グリコが「健康」に全力投球、創業からの思いを伝える新プロジェクトで次のステージへ【江崎グリコ 三木依子氏】

 

グリコが「疲労」に着目した理由


―― その第1弾として実施された「グリコ コンディショニングスタジオ」は、どのようなイベントでしたか。

「GOOD LIFE CIRCLE」の思想や想いを具象化した取組みの第1弾である「グリコ コンディショニングスタジオ」は、江崎グリコがこれまで積み重ねてきた幅広い研究の中から、「疲労」に着目し、「コンディションの可視化」と「心と体の癒し体験」を通じて「日々のストレスや疲労を解消したい」という思いをお持ちのお客様にGlicoから疲労への気付きを提供する体験イベントとして企画・開催しました。

 東京の虎ノ門ヒルズに期間限定で特設スタジオを設置し、「アクティブレストコース」と「ヒーリングコース」という2つの体験コースをご用意し、前後のコンディションに変化があるかを体感・測定してもらうというイベントで、はじめに参加者のコンディションを測定し、専用ドリンクを飲んだ後に、2つのプログラムのいずれかにご参加いただき、最後に再びコンディションを測定するという内容です。
  
期間限定で開催したグリコ コンディショニングスタジオ(左)と、その中で実施されたアクティブレストコースの様子(右)。

 アクティブレストコースは、体の調子を整えたい人に向けたプログラムで、ヨガやストレッチなどの軽い運動をすることで体の調子を整えます。

 ヒーリングコースは、心の調子をととのえたい人に向けたプログラムで、頭から肩にかけての緩やかなマッサージでケアすることで、心と体のバランスを整えます。

 当社にとって新しく取り組む内容のイベントであったため、脳科学や疲労科学を専門とする先生を社外から全体の監修者として迎えた他、プログラム開発においてもその道のプロから助言を受けました。
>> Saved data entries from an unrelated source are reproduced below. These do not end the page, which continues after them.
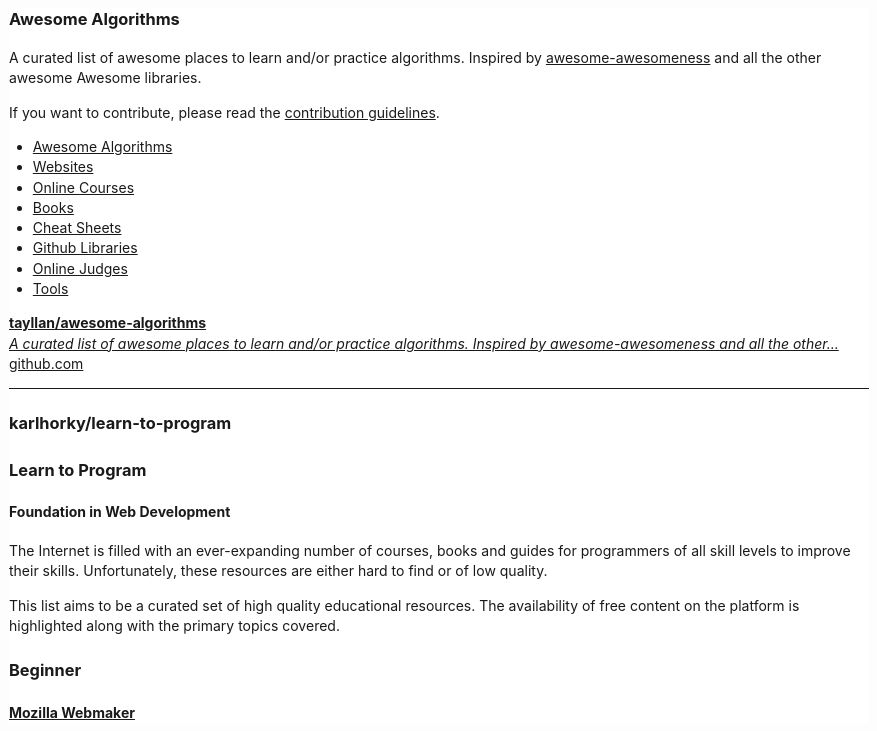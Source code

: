 ### Awesome Algorithms

A curated list of awesome places to learn and/or practice algorithms. Inspired by <a href="https://github.com/bayandin/awesome-awesomeness" class="markup--anchor markup--p-anchor">awesome-awesomeness</a> and all the other awesome Awesome libraries.

If you want to contribute, please read the <a href="https://github.com/tayllan/awesome-algorithms/blob/master/CONTRIBUTING.md" class="markup--anchor markup--p-anchor">contribution guidelines</a>.

- <span id="0a7e"><a href="https://github.com/tayllan/awesome-algorithms#awesome-algorithms" class="markup--anchor markup--li-anchor">Awesome Algorithms</a></span>
- <span id="a6f6"><a href="https://github.com/tayllan/awesome-algorithms#websites" class="markup--anchor markup--li-anchor">Websites</a></span>
- <span id="ef4c"><a href="https://github.com/tayllan/awesome-algorithms#online-courses" class="markup--anchor markup--li-anchor">Online Courses</a></span>
- <span id="3171"><a href="https://github.com/tayllan/awesome-algorithms#books" class="markup--anchor markup--li-anchor">Books</a></span>
- <span id="5e41"><a href="https://github.com/tayllan/awesome-algorithms#cheat-sheets" class="markup--anchor markup--li-anchor">Cheat Sheets</a></span>
- <span id="e5c7"><a href="https://github.com/tayllan/awesome-algorithms#github-libraries" class="markup--anchor markup--li-anchor">Github Libraries</a></span>
- <span id="5c0a"><a href="https://github.com/tayllan/awesome-algorithms#online-judges" class="markup--anchor markup--li-anchor">Online Judges</a></span>
- <span id="90f4"><a href="https://github.com/tayllan/awesome-algorithms#tools" class="markup--anchor markup--li-anchor">Tools</a></span>

<a href="https://github.com/tayllan/awesome-algorithms" class="markup--anchor markup--mixtapeEmbed-anchor" title="https://github.com/tayllan/awesome-algorithms"><strong>tayllan/awesome-algorithms</strong><br />
<em>A curated list of awesome places to learn and/or practice algorithms. Inspired by awesome-awesomeness and all the other…</em>github.com</a><a href="https://github.com/tayllan/awesome-algorithms" class="js-mixtapeImage mixtapeImage u-ignoreBlock"></a>

---

### karlhorky/learn-to-program

### Learn to Program

#### Foundation in Web Development

The Internet is filled with an ever-expanding number of courses, books and guides for programmers of all skill levels to improve their skills. Unfortunately, these resources are either hard to find or of low quality.

This list aims to be a curated set of high quality educational resources. The availability of free content on the platform is highlighted along with the primary topics covered.

### Beginner

#### <a href="https://webmaker.org/" class="markup--anchor markup--h4-anchor">Mozilla Webmaker</a>
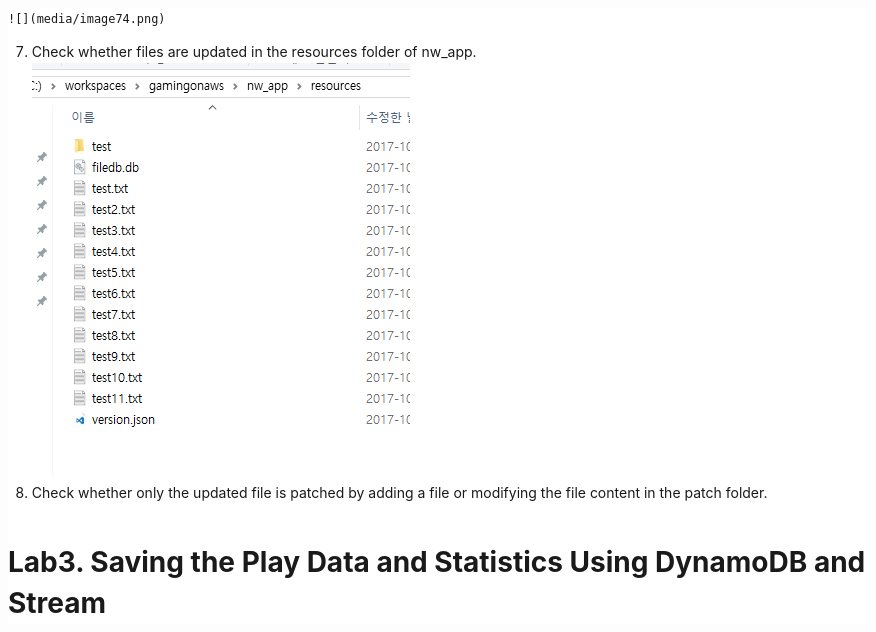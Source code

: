     ![](media/image74.png)
7.	Check whether files are updated in the resources folder of nw_app.  
    ![](media/image75.png)
8.	Check whether only the updated file is patched by adding a file or modifying the file content in the patch folder.

Lab3. Saving the Play Data and Statistics Using DynamoDB and Stream
==============================================================
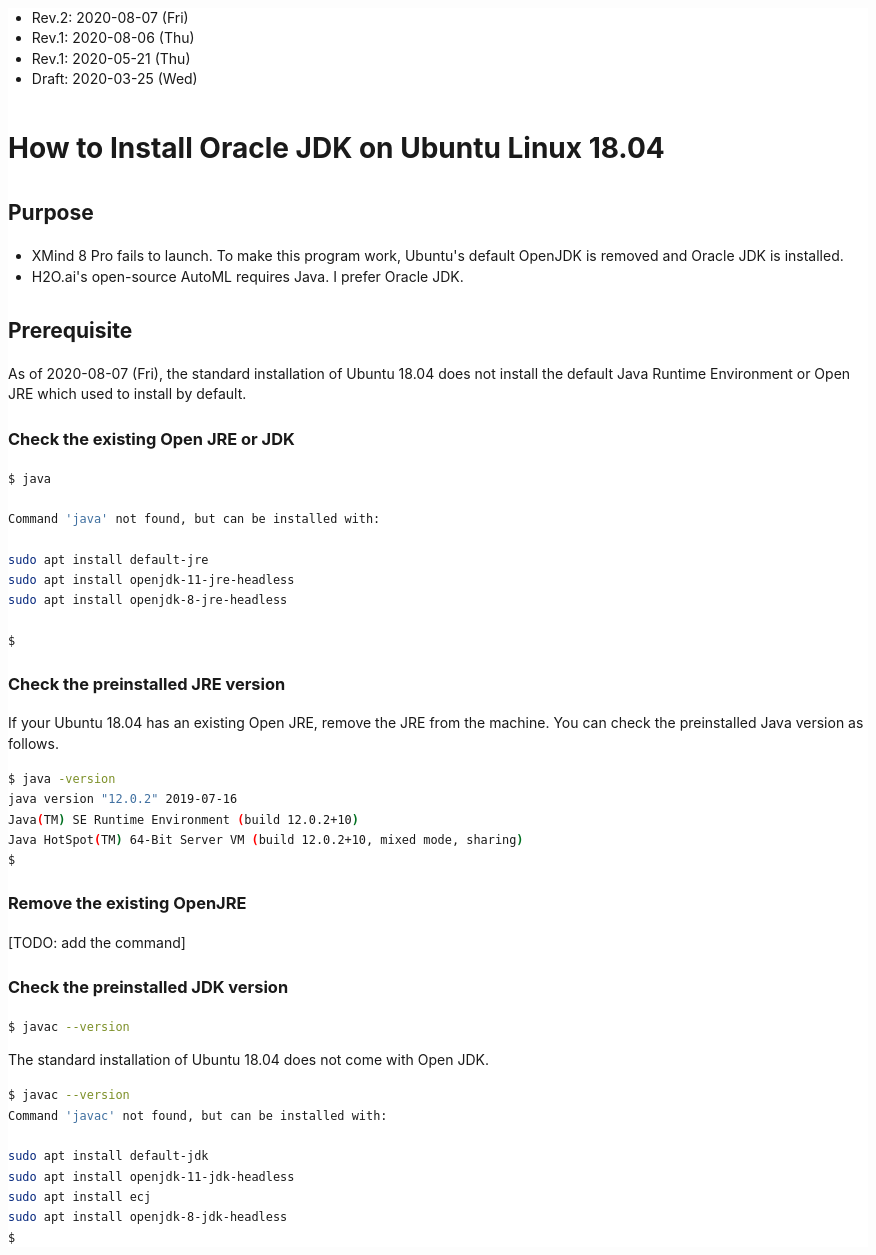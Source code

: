 * Rev.2: 2020-08-07 (Fri)
* Rev.1: 2020-08-06 (Thu)
* Rev.1: 2020-05-21 (Thu)
* Draft: 2020-03-25 (Wed)

# How to Install Oracle JDK on Ubuntu Linux 18.04
## Purpose
* XMind 8 Pro fails to launch. To make this program work, Ubuntu's default OpenJDK is removed and Oracle JDK is installed.
* H2O.ai's open-source AutoML requires Java. I prefer Oracle JDK.

## Prerequisite
As of 2020-08-07 (Fri), the standard installation of Ubuntu 18.04 does not install the default Java Runtime Environment or Open JRE which used to install by default.
### Check the existing Open JRE or JDK

```bash
$ java

Command 'java' not found, but can be installed with:

sudo apt install default-jre            
sudo apt install openjdk-11-jre-headless
sudo apt install openjdk-8-jre-headless

$
```

### Check the preinstalled JRE version
If your Ubuntu 18.04 has an existing Open JRE, remove the JRE from the machine. You can check the preinstalled Java version as follows.
```bash
$ java -version
java version "12.0.2" 2019-07-16
Java(TM) SE Runtime Environment (build 12.0.2+10)
Java HotSpot(TM) 64-Bit Server VM (build 12.0.2+10, mixed mode, sharing)
$
```

### Remove the existing OpenJRE
[TODO: add the command]


### Check the preinstalled JDK version
```bash
$ javac --version
```
The standard installation of Ubuntu 18.04 does not come with Open JDK.
```bash
$ javac --version
Command 'javac' not found, but can be installed with:

sudo apt install default-jdk            
sudo apt install openjdk-11-jdk-headless
sudo apt install ecj                    
sudo apt install openjdk-8-jdk-headless 
$
```
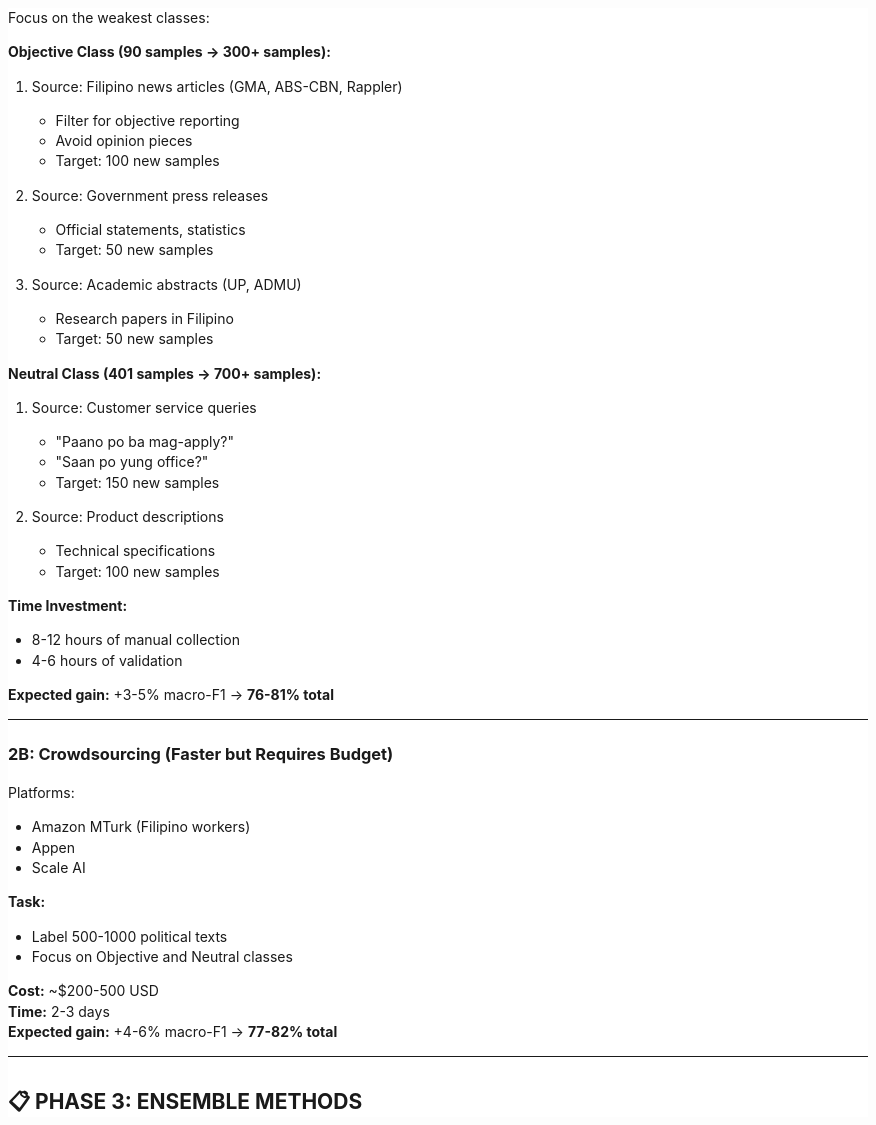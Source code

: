 Focus on the weakest classes:

**Objective Class (90 samples → 300+ samples):**

1. Source: Filipino news articles (GMA, ABS-CBN, Rappler)

   - Filter for objective reporting
   - Avoid opinion pieces
   - Target: 100 new samples

2. Source: Government press releases

   - Official statements, statistics
   - Target: 50 new samples

3. Source: Academic abstracts (UP, ADMU)
   - Research papers in Filipino
   - Target: 50 new samples

**Neutral Class (401 samples → 700+ samples):**

1. Source: Customer service queries

   - "Paano po ba mag-apply?"
   - "Saan po yung office?"
   - Target: 150 new samples

2. Source: Product descriptions
   - Technical specifications
   - Target: 100 new samples

**Time Investment:**

- 8-12 hours of manual collection
- 4-6 hours of validation

**Expected gain:** +3-5% macro-F1 → **76-81% total**

---

### **2B: Crowdsourcing (Faster but Requires Budget)**

Platforms:

- Amazon MTurk (Filipino workers)
- Appen
- Scale AI

**Task:**

- Label 500-1000 political texts
- Focus on Objective and Neutral classes

**Cost:** ~$200-500 USD  
**Time:** 2-3 days  
**Expected gain:** +4-6% macro-F1 → **77-82% total**

---

## 📋 PHASE 3: ENSEMBLE METHODS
皆さまの助言を受けたことで、参加者の方により喜んでいただけるイベント内容に進化させることができたと考えております。

―― 「疲労」というテーマに着目するまでに、社内ではどのような議論がありましたか。

 当社では、健康づくりの3要素として、栄養、運動、休養(休息)を重視しさまざまな研究を行っており、このことをお客様に自分ごと化してもらいたいと考えています。その点、「疲労」はお客様が日常において自覚しやすく、自分ごと化したうえで健康習慣づくりのきっかけにつながりやすいテーマだと考えました。

 また自分ごと化してもらうためには、お客様ご自身の状態を計測でき、数値として見える化できるということが非常に重要になります。体験を通して数値の変化が見える化でき、お客様に価値をきちんと理解していただけるイベントにするにはどのような内容にするのが良いか、皆で議論をしました。
 

あくまでも食品の領域で健康を届ける


―― 第1弾のイベントで、「食品を通じて国民の体位向上に貢献する」というビジョンを伝えるために工夫した点はどこでしょうか。

 普通に考えれば、体を動かしたり心身を癒すようなアクティブレストやヒーリングのプログラムだけを提供すれば良いという話になりそうですが、私たちは食品の領域でソリューションを提供する姿勢を貫いています。そのため今回のイベントでも、オリジナルドリンクも含めてひとつの体験パッケージにしている点に創業からの想いが表れていると考えています。

 プログラム参加前に提供するオリジナルドリンクはコースによって異なり、アクティブレストコースではビタミンなどが配合されたクエン酸ドリンクを、ヒーリングコースでは江崎グリコが研究し、食品素材として販売している「糖転移ヘスペリジン」を配合したホットフレーバーティーを用意しました。提供する温度や量についても工夫を施し、それぞれのプログラムに最適なものを開発しました。

 また、今回提供したイベントプログラムの開発の過程において臨床試験を行い、科学的エビデンスを集めたうえで実施したことは、お客様にとって価値のあるものを提供するとコミットしている私たちだからこそだと感じています。実際に江崎グリコの研究開発では、臨床試験の実施や論文化を積極的に行っており、今回も論文を発表し特許も出願中です。